WHAT YOU WILL DO: Without the pictures, repeat all of the data exactly as it appears below.

——————————

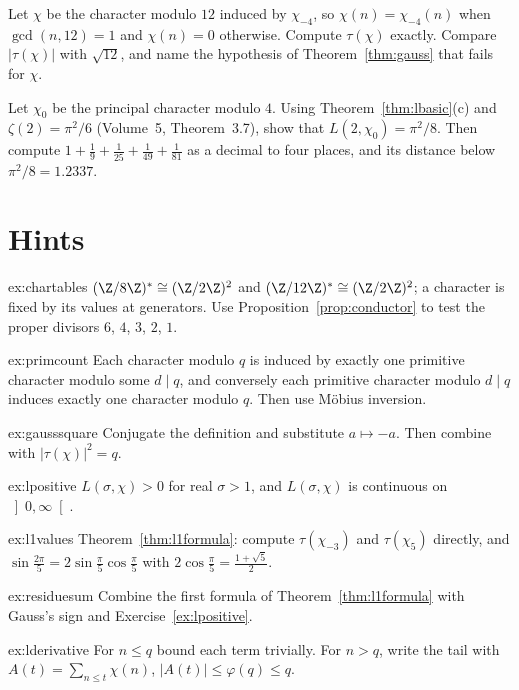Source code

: \begin{exercise}[$\star\star$]\label{ex:gauss12}
Let $\chi$ be the character modulo $12$ induced by $\chi_{-4}$, so $\chi(n)=\chi_{-4}(n)$ when $\gcd(n,12)=1$ and $\chi(n)=0$ otherwise. Compute $\tau(\chi)$ exactly. Compare $|\tau(\chi)|$ with $\sqrt{12}$, and name the hypothesis of Theorem~\ref{thm:gauss} that fails for $\chi$.
\end{exercise}

\begin{exercise}[$\star\star\star$]\label{ex:l2mod4}
Let $\chi_0$ be the principal character modulo $4$. Using Theorem~\ref{thm:lbasic}(c) and $\zeta(2)=\pi^2/6$ (Volume~5, Theorem~3.7), show that $L(2,\chi_0)=\pi^2/8$. Then compute $1+\frac19+\frac1{25}+\frac1{49}+\frac1{81}$ as a decimal to four places, and its distance below $\pi^2/8=1.2337$.
\end{exercise}

\section{Hints}

\begin{hint}{ex:chartables}
$(\Z/8\Z)^*\cong(\Z/2\Z)^2$ and $(\Z/12\Z)^*\cong(\Z/2\Z)^2$; a character is fixed by its values at generators. Use Proposition~\ref{prop:conductor} to test
the proper divisors $6$, $4$, $3$, $2$, $1$.
\end{hint}
\begin{hint}{ex:primcount}
Each character modulo $q$ is induced by exactly one primitive character modulo some $d\mid q$, and conversely each primitive character
modulo $d\mid q$ induces exactly one character modulo $q$. Then use Möbius inversion.
\end{hint}
\begin{hint}{ex:gausssquare}
Conjugate the definition and substitute $a\mapsto-a$. Then combine with $|\tau(\chi)|^2=q$.
\end{hint}
\begin{hint}{ex:lpositive}
$L(\sigma,\chi)>0$ for real $\sigma>1$, and $L(\sigma,\chi)$ is continuous on $\left]0,\infty\right[$.
\end{hint}
\begin{hint}{ex:l1values}
Theorem~\ref{thm:l1formula}: compute $\tau(\chi_{-3})$ and $\tau(\chi_5)$ directly, and $\sin\frac{2\pi}5=2\sin\frac\pi5\cos\frac\pi5$ with $2\cos\frac\pi5=\frac{1+\sqrt5}2$.
\end{hint}
\begin{hint}{ex:residuesum}
Combine the first formula of Theorem~\ref{thm:l1formula} with Gauss's sign and Exercise~\ref{ex:lpositive}.
\end{hint}
\begin{hint}{ex:lderivative}
For $n\le q$ bound each term trivially. For $n>q$, write the tail with $A(t)=\sum_{n\le t}\chi(n)$, $|A(t)|\le\varphi(q)\le q$.
\end{hint}

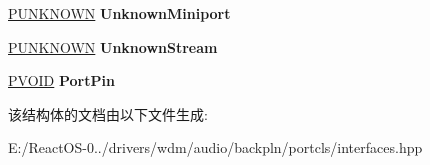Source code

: \begin{DoxyCompactItemize}
\item 
\mbox{\label{struct_s_u_b_d_e_v_i_c_e___d_e_s_c_r_i_p_t_o_r_aed44f840c218c8048f9b01e29d69f9ca}} 
\hyperlink{interface_i_unknown}{P\+U\+N\+K\+N\+O\+WN} {\bfseries Unknown\+Miniport}
\item 
\mbox{\label{struct_s_u_b_d_e_v_i_c_e___d_e_s_c_r_i_p_t_o_r_a8c89cbf9e37eb7b2cf605cf6c2c01946}} 
\hyperlink{interface_i_unknown}{P\+U\+N\+K\+N\+O\+WN} {\bfseries Unknown\+Stream}
\item 
\mbox{\label{struct_s_u_b_d_e_v_i_c_e___d_e_s_c_r_i_p_t_o_r_aab56e3aac81ed10cc80ca449ba50f4dc}} 
\hyperlink{interfacevoid}{P\+V\+O\+ID} {\bfseries Port\+Pin}
\end{DoxyCompactItemize}


该结构体的文档由以下文件生成\+:\begin{DoxyCompactItemize}
\item 
E\+:/\+React\+O\+S-\/0../drivers/wdm/audio/backpln/portcls/interfaces.\+hpp\end{DoxyCompactItemize}
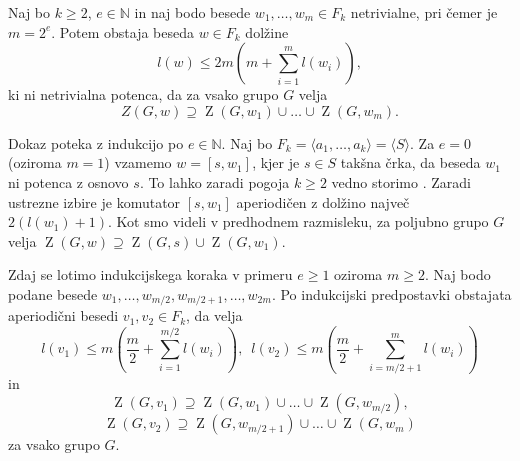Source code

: \documentclass[mat1, tisk]{fmfdelo}
\numberwithin{equation}{section}  %
\begin{document}
\begin{lema}
    \label{lem_komutatorska_lema}
     Naj bo $k \ge 2$, $e \in  \mathbb{N}$ in naj bodo besede $w_1, \ldots, w_m \in F_k$ netrivialne, pri čemer je $m = 2^{e}$. Potem obstaja beseda $w \in F_k$
     dolžine \begin{equation*}
     l(w) \le 2m \left(m + \sum_{i=1}^{m} l(w_{i}) \right),
     \end{equation*}  
    ki ni netrivialna potenca, da za vsako grupo $G$ velja \begin{equation*}
    Z(G, w) \supseteq \operatorname{Z}(G, w_1) \cup \ldots \cup \operatorname{Z}(G, w_m).
    \end{equation*}       
\end{lema}
    \begin{dokaz}
        Dokaz poteka z indukcijo po $e \in  \mathbb{N}$. Naj bo $F_k = \langle a_1, \ldots , a_{k} \rangle = \langle S \rangle$.  Za $e = 0$ (oziroma $m = 1$) vzamemo $w = [s, w_1]$, kjer je $s \in S$ takšna črka, da beseda $w_1$ ni potenca z osnovo $s$. 
        To lahko zaradi pogoja $k \ge 2$ vedno storimo . Zaradi ustrezne izbire je komutator $[s, w_1]$ aperiodičen z dolžino največ $2(l(w_1)  + 1)$.
        Kot smo videli v predhodnem razmisleku, za poljubno grupo $G$ velja $\operatorname{Z}(G, w) \supseteq \operatorname{Z}(G, s) \cup \operatorname{Z}(G, w_1)$.
        
        Zdaj se lotimo indukcijskega koraka v primeru $e \ge 1$ oziroma $m \ge 2$. Naj bodo podane besede $w_1, \ldots, w_{m / 2}, w_{m / 2 + 1}, \ldots, w_{2m}$. Po indukcijski predpostavki obstajata aperiodični besedi $v_1, v_2 \in  F_{k}$,  da velja
        \begin{equation*}
        l(v_1) \le m \left(\frac{m}{2} + \sum_{i=1}^{m / 2} l(w_{i}) \right), \,\,\, l(v_2) \le m \left(\frac{m}{2} + \sum_{i= m / 2 + 1}^{m} l(w_{i}) \right)
        \end{equation*}  
        in \begin{equation*}
        \operatorname{Z}(G, v_1) \supseteq \operatorname{Z}(G, w_1) \cup \ldots \cup \operatorname{Z}(G, w_{m / 2}),
        \end{equation*}  
        \begin{equation*}
            \operatorname{Z}(G, v_2) \supseteq \operatorname{Z}(G, w_{m / 2 + 1}) \cup \ldots \cup \operatorname{Z}(G, w_{m})
        \end{equation*}  
        za vsako grupo $G$.



\end{dokaz}
\end{document}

——————————

TASK ANSWER:
Source code

: \begin{exercise}[$\star\star$]\label{ex:gauss12}
Let $\chi$ be the character modulo $12$ induced by $\chi_{-4}$, so $\chi(n)=\chi_{-4}(n)$ when $\gcd(n,12)=1$ and $\chi(n)=0$ otherwise. Compute $\tau(\chi)$ exactly. Compare $|\tau(\chi)|$ with $\sqrt{12}$, and name the hypothesis of Theorem~\ref{thm:gauss} that fails for $\chi$.
\end{exercise}

\begin{exercise}[$\star\star\star$]\label{ex:l2mod4}
Let $\chi_0$ be the principal character modulo $4$. Using Theorem~\ref{thm:lbasic}(c) and $\zeta(2)=\pi^2/6$ (Volume~5, Theorem~3.7), show that $L(2,\chi_0)=\pi^2/8$. Then compute $1+\frac19+\frac1{25}+\frac1{49}+\frac1{81}$ as a decimal to four places, and its distance below $\pi^2/8=1.2337$.
\end{exercise}

\section{Hints}

\begin{hint}{ex:chartables}
$(\Z/8\Z)^*\cong(\Z/2\Z)^2$ and $(\Z/12\Z)^*\cong(\Z/2\Z)^2$; a character is fixed by its values at generators. Use Proposition~\ref{prop:conductor} to test
the proper divisors $6$, $4$, $3$, $2$, $1$.
\end{hint}
\begin{hint}{ex:primcount}
Each character modulo $q$ is induced by exactly one primitive character modulo some $d\mid q$, and conversely each primitive character
modulo $d\mid q$ induces exactly one character modulo $q$. Then use Möbius inversion.
\end{hint}
\begin{hint}{ex:gausssquare}
Conjugate the definition and substitute $a\mapsto-a$. Then combine with $|\tau(\chi)|^2=q$.
\end{hint}
\begin{hint}{ex:lpositive}
$L(\sigma,\chi)>0$ for real $\sigma>1$, and $L(\sigma,\chi)$ is continuous on $\left]0,\infty\right[$.
\end{hint}
\begin{hint}{ex:l1values}
Theorem~\ref{thm:l1formula}: compute $\tau(\chi_{-3})$ and $\tau(\chi_5)$ directly, and $\sin\frac{2\pi}5=2\sin\frac\pi5\cos\frac\pi5$ with $2\cos\frac\pi5=\frac{1+\sqrt5}2$.
\end{hint}
\begin{hint}{ex:residuesum}
Combine the first formula of Theorem~\ref{thm:l1formula} with Gauss's sign and Exercise~\ref{ex:lpositive}.
\end{hint}
\begin{hint}{ex:lderivative}
For $n\le q$ bound each term trivially. For $n>q$, write the tail with $A(t)=\sum_{n\le t}\chi(n)$, $|A(t)|\le\varphi(q)\le q$.
\end{hint}

Source code

: \begin{DoxyCompactItemize}
\item 
\mbox{\label{struct_s_u_b_d_e_v_i_c_e___d_e_s_c_r_i_p_t_o_r_aed44f840c218c8048f9b01e29d69f9ca}} 
\hyperlink{interface_i_unknown}{P\+U\+N\+K\+N\+O\+WN} {\bfseries Unknown\+Miniport}
\item 
\mbox{\label{struct_s_u_b_d_e_v_i_c_e___d_e_s_c_r_i_p_t_o_r_a8c89cbf9e37eb7b2cf605cf6c2c01946}} 
\hyperlink{interface_i_unknown}{P\+U\+N\+K\+N\+O\+WN} {\bfseries Unknown\+Stream}
\item 
\mbox{\label{struct_s_u_b_d_e_v_i_c_e___d_e_s_c_r_i_p_t_o_r_aab56e3aac81ed10cc80ca449ba50f4dc}} 
\hyperlink{interfacevoid}{P\+V\+O\+ID} {\bfseries Port\+Pin}
\end{DoxyCompactItemize}


该结构体的文档由以下文件生成\+:\begin{DoxyCompactItemize}
\item 
E\+:/\+React\+O\+S-\/0../drivers/wdm/audio/backpln/portcls/interfaces.\+hpp\end{DoxyCompactItemize}
Source code

: \documentclass[mat1, tisk]{fmfdelo}
\numberwithin{equation}{section}  %
\begin{document}
\begin{lema}
    \label{lem_komutatorska_lema}
     Naj bo $k \ge 2$, $e \in  \mathbb{N}$ in naj bodo besede $w_1, \ldots, w_m \in F_k$ netrivialne, pri čemer je $m = 2^{e}$. Potem obstaja beseda $w \in F_k$
     dolžine \begin{equation*}
     l(w) \le 2m \left(m + \sum_{i=1}^{m} l(w_{i}) \right),
     \end{equation*}  
    ki ni netrivialna potenca, da za vsako grupo $G$ velja \begin{equation*}
    Z(G, w) \supseteq \operatorname{Z}(G, w_1) \cup \ldots \cup \operatorname{Z}(G, w_m).
    \end{equation*}       
\end{lema}
    \begin{dokaz}
        Dokaz poteka z indukcijo po $e \in  \mathbb{N}$. Naj bo $F_k = \langle a_1, \ldots , a_{k} \rangle = \langle S \rangle$.  Za $e = 0$ (oziroma $m = 1$) vzamemo $w = [s, w_1]$, kjer je $s \in S$ takšna črka, da beseda $w_1$ ni potenca z osnovo $s$. 
        To lahko zaradi pogoja $k \ge 2$ vedno storimo . Zaradi ustrezne izbire je komutator $[s, w_1]$ aperiodičen z dolžino največ $2(l(w_1)  + 1)$.
        Kot smo videli v predhodnem razmisleku, za poljubno grupo $G$ velja $\operatorname{Z}(G, w) \supseteq \operatorname{Z}(G, s) \cup \operatorname{Z}(G, w_1)$.
        
        Zdaj se lotimo indukcijskega koraka v primeru $e \ge 1$ oziroma $m \ge 2$. Naj bodo podane besede $w_1, \ldots, w_{m / 2}, w_{m / 2 + 1}, \ldots, w_{2m}$. Po indukcijski predpostavki obstajata aperiodični besedi $v_1, v_2 \in  F_{k}$,  da velja
        \begin{equation*}
        l(v_1) \le m \left(\frac{m}{2} + \sum_{i=1}^{m / 2} l(w_{i}) \right), \,\,\, l(v_2) \le m \left(\frac{m}{2} + \sum_{i= m / 2 + 1}^{m} l(w_{i}) \right)
        \end{equation*}  
        in \begin{equation*}
        \operatorname{Z}(G, v_1) \supseteq \operatorname{Z}(G, w_1) \cup \ldots \cup \operatorname{Z}(G, w_{m / 2}),
        \end{equation*}  
        \begin{equation*}
            \operatorname{Z}(G, v_2) \supseteq \operatorname{Z}(G, w_{m / 2 + 1}) \cup \ldots \cup \operatorname{Z}(G, w_{m})
        \end{equation*}  
        za vsako grupo $G$.



\end{dokaz}
\end{document}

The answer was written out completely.